"Author Jaimee Wriston Colbert came to Oswego State’s Living Writers Series class on Wednesday to talk about her writing process and her career.
"Colbert is a writing professor at SUNY Binghamton and wrote three short story collections and one novel. Her short story collections, including "Dream Lives of Butterflies," contain intersecting characters that show up in multiple stories that all take place in St. Louis, Mo.
"Born and raised in Hawaii, Colbert said her childhood love of reading was what led her to become a writer.
""I was a gawky, awkward, very shy child, and books were…a place of safety for me," she said.

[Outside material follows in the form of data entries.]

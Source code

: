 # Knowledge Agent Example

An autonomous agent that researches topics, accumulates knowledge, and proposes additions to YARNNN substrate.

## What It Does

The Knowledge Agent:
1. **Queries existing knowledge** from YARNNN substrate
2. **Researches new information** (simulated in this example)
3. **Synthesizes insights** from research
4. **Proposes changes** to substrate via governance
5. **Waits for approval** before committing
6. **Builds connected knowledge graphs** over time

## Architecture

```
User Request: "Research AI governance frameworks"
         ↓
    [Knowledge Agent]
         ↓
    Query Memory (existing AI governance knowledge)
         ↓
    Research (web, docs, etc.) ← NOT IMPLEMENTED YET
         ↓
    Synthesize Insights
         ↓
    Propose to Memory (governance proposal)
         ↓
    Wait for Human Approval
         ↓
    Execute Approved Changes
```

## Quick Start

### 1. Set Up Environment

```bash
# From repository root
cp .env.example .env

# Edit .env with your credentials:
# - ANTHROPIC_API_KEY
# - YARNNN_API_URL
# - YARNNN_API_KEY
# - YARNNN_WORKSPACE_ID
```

"She started writing poems in high school, which she then pursued further in college. But she was discouraged from continuing poetry in graduate school, which led her to write fiction, saying her childhood gift for telling stories inspired her to move in that direction.
"Colbert explained her writing process and talked about how problematic a writer’s first draft is, and that they have to use them to develop their craft.
""My process is…I’m gonna suck for the first five drafts, and then after that, I’m gonna suck a little less," she said.
"Colbert said she doesn’t look at the computer screen when she begins a new story, she only looks at her hands typing. She felt the most important aspect of the writing process is revision because "the original creative process is messy," and that writers need to revise their work in order to find their original vision.
"Colbert said the inspiration for "Dream Lives of Butterflies" came when she was working in St. Louis and noticed the neighborhood outside her window had criss-crossing paths. She began watching the people crossing the paths and wondered what would happen if these random strangers actually met each other, and if their stories began to intersect. She began writing short stories and they developed into what she called a "novelistic arc" that connected the characters.
"At the end of the lecture, Colbert said inspiration can come from a writer’s personal obsessions.
""If you allow yourself to go to a deeper place…it will be the things that you obsess over and haunt you that will come out in the work," she said.